What the task asks:
Output range, inclusive: from the line containing "How to Bypass?</u></a></li>" to the line containing "Time for 2024</u></a></li>". Restate those lines from the data below word for word and only those.

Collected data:
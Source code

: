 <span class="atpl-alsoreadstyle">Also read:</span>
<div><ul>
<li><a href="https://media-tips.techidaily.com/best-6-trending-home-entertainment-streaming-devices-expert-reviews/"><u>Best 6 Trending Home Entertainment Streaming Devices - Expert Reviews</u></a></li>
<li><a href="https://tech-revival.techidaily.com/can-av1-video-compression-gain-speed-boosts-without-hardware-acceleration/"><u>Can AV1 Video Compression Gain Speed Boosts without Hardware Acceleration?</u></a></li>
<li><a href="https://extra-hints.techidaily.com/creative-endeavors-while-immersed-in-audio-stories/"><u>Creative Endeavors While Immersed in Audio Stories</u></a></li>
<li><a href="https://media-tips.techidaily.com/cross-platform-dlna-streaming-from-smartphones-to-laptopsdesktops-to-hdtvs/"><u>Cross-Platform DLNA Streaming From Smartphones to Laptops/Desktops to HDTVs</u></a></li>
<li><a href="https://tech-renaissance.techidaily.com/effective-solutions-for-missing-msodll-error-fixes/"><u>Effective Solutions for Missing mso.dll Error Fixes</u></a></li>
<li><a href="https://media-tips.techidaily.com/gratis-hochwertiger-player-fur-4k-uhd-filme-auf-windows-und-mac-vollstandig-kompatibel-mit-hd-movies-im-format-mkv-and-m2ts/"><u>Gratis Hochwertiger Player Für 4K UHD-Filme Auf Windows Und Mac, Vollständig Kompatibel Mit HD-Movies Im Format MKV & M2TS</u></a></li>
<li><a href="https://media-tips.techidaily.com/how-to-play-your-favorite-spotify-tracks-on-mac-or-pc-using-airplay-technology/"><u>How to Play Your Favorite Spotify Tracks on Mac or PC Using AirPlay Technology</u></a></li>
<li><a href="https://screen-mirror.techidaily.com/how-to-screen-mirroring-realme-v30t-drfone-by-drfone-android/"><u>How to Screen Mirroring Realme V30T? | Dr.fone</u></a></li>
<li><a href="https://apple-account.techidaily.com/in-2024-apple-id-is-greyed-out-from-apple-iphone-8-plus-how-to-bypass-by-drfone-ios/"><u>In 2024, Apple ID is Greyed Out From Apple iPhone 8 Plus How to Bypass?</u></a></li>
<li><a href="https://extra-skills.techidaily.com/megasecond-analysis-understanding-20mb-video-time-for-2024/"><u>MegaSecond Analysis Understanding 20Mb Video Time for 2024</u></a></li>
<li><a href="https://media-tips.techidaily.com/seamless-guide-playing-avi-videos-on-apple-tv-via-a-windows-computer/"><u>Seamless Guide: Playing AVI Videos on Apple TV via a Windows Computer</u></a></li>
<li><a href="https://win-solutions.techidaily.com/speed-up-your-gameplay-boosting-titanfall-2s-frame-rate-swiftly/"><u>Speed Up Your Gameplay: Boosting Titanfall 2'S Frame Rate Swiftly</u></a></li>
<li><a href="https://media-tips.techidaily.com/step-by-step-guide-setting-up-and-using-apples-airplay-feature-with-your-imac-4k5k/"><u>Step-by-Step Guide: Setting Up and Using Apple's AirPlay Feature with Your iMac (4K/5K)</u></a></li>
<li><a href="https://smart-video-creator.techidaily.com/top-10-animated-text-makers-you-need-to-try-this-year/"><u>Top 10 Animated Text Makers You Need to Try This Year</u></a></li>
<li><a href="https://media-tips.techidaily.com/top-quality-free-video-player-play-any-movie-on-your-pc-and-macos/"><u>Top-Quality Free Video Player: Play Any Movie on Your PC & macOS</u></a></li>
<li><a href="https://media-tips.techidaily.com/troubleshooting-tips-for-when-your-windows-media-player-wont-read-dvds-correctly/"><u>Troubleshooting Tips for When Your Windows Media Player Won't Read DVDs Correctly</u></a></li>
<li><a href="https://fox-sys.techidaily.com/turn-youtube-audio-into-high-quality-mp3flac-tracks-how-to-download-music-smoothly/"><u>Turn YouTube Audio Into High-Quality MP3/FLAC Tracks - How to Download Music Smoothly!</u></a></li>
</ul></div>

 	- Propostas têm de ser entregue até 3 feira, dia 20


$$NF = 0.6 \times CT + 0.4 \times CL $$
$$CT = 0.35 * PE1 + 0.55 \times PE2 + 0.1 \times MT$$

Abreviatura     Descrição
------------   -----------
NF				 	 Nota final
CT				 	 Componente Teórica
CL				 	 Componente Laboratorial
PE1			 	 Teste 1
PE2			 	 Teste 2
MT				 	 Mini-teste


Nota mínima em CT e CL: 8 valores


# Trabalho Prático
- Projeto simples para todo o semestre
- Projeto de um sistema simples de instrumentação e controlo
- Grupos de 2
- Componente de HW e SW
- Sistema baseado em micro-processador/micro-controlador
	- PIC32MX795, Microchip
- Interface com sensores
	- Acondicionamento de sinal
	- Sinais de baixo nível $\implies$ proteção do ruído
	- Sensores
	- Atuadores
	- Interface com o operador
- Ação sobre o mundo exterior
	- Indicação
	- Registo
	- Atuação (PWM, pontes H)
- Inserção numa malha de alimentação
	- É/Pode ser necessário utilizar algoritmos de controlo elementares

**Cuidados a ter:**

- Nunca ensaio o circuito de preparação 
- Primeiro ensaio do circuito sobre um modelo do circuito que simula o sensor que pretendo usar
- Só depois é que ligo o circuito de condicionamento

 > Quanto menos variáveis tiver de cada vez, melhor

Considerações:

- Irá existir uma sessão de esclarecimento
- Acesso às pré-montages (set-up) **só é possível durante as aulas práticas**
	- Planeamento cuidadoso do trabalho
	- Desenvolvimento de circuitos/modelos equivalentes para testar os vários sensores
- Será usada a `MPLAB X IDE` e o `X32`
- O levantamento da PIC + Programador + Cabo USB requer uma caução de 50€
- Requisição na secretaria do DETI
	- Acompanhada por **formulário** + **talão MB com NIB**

Reply to the exercise:
<li><a href="https://apple-account.techidaily.com/in-2024-apple-id-is-greyed-out-from-apple-iphone-8-plus-how-to-bypass-by-drfone-ios/"><u>In 2024, Apple ID is Greyed Out From Apple iPhone 8 Plus How to Bypass?</u></a></li>
<li><a href="https://extra-skills.techidaily.com/megasecond-analysis-understanding-20mb-video-time-for-2024/"><u>MegaSecond Analysis Understanding 20Mb Video Time for 2024</u></a></li>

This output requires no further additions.